Irregular database error: "The optimistic lock on an entity failed"

Hey guys,

the Neos website of one of our customers fails at irregular intervals for a few minutes with the error message: “The optimistic lock on an entity failed”.
A self-developed ViewCounter is integrated on the website, which counts up a corresponding integer property of the current document node when called. According to the stack trace, the error occurs as soon as the counter wants to save its changes. (see the following portion of the exception log for reference)

Exception in line 483 of .../Packages/Libraries/doctrine/orm/lib/Doctrine/ORM/Persisters/Entity/BasicEntityPersister.php: The optimistic lock on an entity failed.

41 Doctrine\ORM\OptimisticLockException::lockFailed(Neos\ContentRepository\Domain\Model\NodeData)
40 Doctrine\ORM\Persisters\Entity\BasicEntityPersister::updateTable(Neos\ContentRepository\Domain\Model\NodeData, "neos_contentrepository_domain_model_nodedata", array|2|, TRUE)
39 Doctrine\ORM\Persisters\Entity\BasicEntityPersister::update(Neos\ContentRepository\Domain\Model\NodeData)
38 Doctrine\ORM\UnitOfWork::executeUpdates(Neos\Flow\Persistence\Doctrine\Mapping\ClassMetadata)
37 Doctrine\ORM\UnitOfWork::commit(NULL)
36 Doctrine\ORM\EntityManager::flush()
35 Neos\Flow\Persistence\Doctrine\PersistenceManager_Original::persistAll()
34 Vendor\Site\Fusion\CounterImplementation_Original::evaluate()   <- This is the view counter implementation
...

The page counter component was developed by a former colleague, so we can’t ask him about it anymore, but at first sight I was very surprised that $this->persistenceManager->persistAll() is called manually. Since this call is the origin of the error message, I suspect the problem here, but am not quite sure.
If a NodeData model is changed, the PersistenceManager should recognize this as a data change and automatically trigger the saving process when shutting down the framework, or am I wrong? So could you delete the mentioned line to fix the problem or is there another possible cause?

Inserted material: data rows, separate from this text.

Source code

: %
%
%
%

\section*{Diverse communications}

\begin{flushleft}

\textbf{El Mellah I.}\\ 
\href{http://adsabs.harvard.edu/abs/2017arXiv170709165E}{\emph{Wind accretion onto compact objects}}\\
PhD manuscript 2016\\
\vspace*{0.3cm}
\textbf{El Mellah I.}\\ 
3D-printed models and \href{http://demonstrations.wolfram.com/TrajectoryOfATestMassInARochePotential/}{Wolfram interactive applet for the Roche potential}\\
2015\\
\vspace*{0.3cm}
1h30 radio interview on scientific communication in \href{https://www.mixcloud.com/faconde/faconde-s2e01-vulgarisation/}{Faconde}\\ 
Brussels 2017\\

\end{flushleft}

Apart from that, I am also interested in the actual explanation for the error. Based on the information I have, I don’t quite get what’s wrong here. What exactly does the error message “The optimistic lock on an entity failed” mean? On the web I have only found very vague information, according to which some version does not match between database and application, but that didn’t help me. Besides, I don’t understand why the problem only happens once in a while.

I hope you can help me out in some way and thanks in advance for your participation.
Best regards, Max

Hey Maximilian,

I’m trying to shed some light on this :slight_smile:

Locking

“Locking” is a term used for a set of concepts to ensure that only one participant writes data at one point in time, i.e. you don’t accidentally override what others just did. There are various ways to implement locking, i.e. optimistic and pessimistic locking.

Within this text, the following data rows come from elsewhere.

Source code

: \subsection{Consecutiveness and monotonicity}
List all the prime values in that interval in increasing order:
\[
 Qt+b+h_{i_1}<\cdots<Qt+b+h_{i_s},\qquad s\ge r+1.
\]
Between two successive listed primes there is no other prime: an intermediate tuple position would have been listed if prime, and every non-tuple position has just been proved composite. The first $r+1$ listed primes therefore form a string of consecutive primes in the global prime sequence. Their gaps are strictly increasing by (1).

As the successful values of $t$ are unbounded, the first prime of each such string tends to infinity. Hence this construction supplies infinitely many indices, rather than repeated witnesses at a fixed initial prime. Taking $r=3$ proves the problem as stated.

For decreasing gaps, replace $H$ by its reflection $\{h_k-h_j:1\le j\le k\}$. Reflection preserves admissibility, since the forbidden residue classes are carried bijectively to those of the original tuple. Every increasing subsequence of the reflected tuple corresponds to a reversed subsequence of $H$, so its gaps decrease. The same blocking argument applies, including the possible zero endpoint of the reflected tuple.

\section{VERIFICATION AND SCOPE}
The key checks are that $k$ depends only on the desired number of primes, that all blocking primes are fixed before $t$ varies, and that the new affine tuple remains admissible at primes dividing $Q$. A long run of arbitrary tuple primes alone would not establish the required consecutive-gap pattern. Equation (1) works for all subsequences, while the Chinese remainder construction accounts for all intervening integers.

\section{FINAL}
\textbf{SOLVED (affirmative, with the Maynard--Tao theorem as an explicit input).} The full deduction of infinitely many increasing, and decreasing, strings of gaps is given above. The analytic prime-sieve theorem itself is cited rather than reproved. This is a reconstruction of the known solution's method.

The basic idea is that instead of user A overriding data for user B (silently), you want to detect this scenario.

Optimistic Locking

Optimistic Locking works in the following way:

  • each object has some kind of “counter” in the database, which is incremented whenever it’s written to this object. (a “modified timestamp” etc will also work)
  • when reading from the DB, you remember the current state of that counter in your object.
  • then, you modify your object.
  • when you write your object back, the write will only succeed in case the counter is still the one you have read previously. So that means, here are two cases now:
    • Case 1: Nobody touched the object in the meantime; i.e. the counter is still at the value you read initially. All works; on writing, you set the new value and update the counter.
    • Case 2: Somebody else updated the object in the meantime; i.e. the counter will be different than what you read. In this case the system throws an exception with the message pointed out above.

Your scenario

  • this means, whenever two people access a page in your system “almost simultaneously” so that the above scenario with concurrent writes happens, one of them will get the exception from above.
  • that explains why it only happens from time to time.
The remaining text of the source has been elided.